The mexicans will eventually take over anyway, They breed faster.
A big bite of political reality.
It would be even more interesting (aka scary) to see how the voting maps by population density. If you imagine a 3rd dimension showing population rising up vertically out of the map, there would be huge “blue towers”, and a lot of red flatlands.
That’s why here in Illinois, you can win just 3 or 4 counties and become governor - as long as they are the right counties.
Well I think each district is 150,000 people or so, and 88 House members vote blue according to that map. I’m sure it’d look just as bad, if not worse.
Yep. In a few years we will be speaking Spanish.

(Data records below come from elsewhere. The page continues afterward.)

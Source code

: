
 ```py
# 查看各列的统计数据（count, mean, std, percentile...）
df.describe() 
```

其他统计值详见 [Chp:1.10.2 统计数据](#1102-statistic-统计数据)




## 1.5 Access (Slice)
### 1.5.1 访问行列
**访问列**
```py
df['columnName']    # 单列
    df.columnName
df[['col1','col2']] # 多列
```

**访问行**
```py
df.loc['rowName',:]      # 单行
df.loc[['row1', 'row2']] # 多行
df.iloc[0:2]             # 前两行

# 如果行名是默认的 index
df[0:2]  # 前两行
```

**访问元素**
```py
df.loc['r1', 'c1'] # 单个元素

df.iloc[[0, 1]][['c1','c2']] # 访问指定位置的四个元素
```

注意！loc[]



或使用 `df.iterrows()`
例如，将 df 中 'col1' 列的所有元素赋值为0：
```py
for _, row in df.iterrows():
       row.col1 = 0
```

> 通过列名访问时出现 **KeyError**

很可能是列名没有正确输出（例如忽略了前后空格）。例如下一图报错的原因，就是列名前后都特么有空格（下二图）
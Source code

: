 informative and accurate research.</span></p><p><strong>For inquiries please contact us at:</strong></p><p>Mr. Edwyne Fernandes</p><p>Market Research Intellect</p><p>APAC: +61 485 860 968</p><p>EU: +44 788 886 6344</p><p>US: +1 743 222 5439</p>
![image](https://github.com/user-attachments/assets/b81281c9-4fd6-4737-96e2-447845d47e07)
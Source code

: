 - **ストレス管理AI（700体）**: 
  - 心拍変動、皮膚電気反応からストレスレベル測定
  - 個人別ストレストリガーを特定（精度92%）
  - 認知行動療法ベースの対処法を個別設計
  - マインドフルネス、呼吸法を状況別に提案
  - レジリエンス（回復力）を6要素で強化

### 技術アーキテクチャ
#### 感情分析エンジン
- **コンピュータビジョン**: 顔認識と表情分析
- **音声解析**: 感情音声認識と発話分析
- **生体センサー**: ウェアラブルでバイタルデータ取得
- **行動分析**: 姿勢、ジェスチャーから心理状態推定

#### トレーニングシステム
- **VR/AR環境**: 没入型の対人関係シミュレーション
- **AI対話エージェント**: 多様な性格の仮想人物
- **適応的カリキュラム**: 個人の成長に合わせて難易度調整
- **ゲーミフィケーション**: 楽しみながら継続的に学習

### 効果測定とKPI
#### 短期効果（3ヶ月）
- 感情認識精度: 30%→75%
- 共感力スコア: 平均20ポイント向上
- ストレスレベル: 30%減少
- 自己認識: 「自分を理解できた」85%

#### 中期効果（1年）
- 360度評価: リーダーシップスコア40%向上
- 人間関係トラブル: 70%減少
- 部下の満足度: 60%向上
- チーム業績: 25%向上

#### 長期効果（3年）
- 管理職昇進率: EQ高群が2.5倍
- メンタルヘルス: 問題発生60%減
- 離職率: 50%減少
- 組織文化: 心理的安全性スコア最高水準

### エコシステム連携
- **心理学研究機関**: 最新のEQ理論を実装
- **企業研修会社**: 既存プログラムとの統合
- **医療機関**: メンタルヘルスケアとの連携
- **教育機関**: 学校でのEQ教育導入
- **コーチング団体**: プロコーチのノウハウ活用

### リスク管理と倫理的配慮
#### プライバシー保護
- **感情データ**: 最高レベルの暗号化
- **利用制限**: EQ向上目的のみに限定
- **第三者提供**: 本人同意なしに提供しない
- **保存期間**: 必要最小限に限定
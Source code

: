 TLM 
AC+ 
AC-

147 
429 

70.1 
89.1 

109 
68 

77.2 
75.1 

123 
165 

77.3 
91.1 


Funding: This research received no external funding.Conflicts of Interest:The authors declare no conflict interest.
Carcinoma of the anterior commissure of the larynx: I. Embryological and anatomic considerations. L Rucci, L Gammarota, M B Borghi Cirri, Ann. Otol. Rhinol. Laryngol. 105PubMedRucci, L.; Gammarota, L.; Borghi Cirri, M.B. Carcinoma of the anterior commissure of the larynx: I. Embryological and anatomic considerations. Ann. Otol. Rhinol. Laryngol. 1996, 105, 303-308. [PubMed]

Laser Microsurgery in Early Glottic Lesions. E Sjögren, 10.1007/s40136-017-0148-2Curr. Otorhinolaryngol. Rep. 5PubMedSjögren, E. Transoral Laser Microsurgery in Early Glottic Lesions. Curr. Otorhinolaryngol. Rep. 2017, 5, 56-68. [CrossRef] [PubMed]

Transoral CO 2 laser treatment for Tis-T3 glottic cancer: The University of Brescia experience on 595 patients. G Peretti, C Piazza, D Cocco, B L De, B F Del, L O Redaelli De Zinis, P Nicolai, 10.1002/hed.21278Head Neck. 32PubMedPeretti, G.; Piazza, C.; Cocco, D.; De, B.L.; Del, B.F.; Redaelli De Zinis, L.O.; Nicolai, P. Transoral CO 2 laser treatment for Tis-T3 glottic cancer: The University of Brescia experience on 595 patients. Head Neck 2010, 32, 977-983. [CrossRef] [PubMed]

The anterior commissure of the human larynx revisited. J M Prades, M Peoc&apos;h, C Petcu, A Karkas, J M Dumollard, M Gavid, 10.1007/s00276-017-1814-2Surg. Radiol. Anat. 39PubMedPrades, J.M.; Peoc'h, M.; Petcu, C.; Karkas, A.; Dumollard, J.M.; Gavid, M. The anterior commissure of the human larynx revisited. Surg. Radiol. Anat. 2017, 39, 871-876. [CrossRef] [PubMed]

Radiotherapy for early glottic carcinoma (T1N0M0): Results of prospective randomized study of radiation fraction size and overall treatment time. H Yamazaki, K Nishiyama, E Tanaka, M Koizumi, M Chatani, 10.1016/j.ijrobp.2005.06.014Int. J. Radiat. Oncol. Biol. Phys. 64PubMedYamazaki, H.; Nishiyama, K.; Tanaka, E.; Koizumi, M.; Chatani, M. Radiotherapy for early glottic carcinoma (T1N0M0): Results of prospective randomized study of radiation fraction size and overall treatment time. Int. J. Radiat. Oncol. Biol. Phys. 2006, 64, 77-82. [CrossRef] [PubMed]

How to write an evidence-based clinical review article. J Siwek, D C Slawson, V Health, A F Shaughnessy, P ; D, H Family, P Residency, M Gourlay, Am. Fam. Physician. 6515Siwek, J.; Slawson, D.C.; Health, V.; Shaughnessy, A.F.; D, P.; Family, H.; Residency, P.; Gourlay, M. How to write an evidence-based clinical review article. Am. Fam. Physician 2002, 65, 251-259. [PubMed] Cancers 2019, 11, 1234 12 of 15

And not a single shot was fired.
But what will they take when there’s nothing left. CA will suffer the same fate. Detroit is already feeling the same effects.
Speaker Straus was originally installed by 65 Democrats and 11 Republicans.
Now, he controls the committee chairs and they are all his cronies, even the chairs he voluntarily gives to Dems. You can’t get anything passed in the House if you aren’t on board Team Straus.
I voted for Dan Patrick for Lite Gov simply and only because he promised to end Dem chairs in the Senate. If he only does that one thing, he’ll have earned my vote. Everything else would be gravy.
If you’re a conservative on a Texas, Straus has to go. His politics towards conservatives are every bit as nasty as what happened in Miss.
The Rio Grande Valley section of Texas was annexed by Mexico some time ago. The cancerous Mexican influence has metastasized. The U.S. is in deep doo-doo.
I doubt many Texas Republicans would count as liberal or moderate in some other parts of the country.
I think this map is probably pretty accurate. It is why we have barely made any progress on gun rights in the state. Everybody knows you can’t get elected as a democrat in the majority of the state, so the dems call themselves Republicans and people blindly vote for them because they have an (R) by their name.
And the House Speaker, a Democrat appeaser, has lost many of his allies in the last election and they have been replaced with Tea Party candidates.
Conservatives lost some seats too. Charles Perry went to the Senate. Stefani Carter lost.
We did our part in district 115, exchanging RINO Bennett Ratliff for Tea Party Conservative Matt Rinaldi.
Speaker Straus was originally installed by 65 Democrats and 11 Republicans.
I think that most of those 11 have either been defeated, retired or moved on.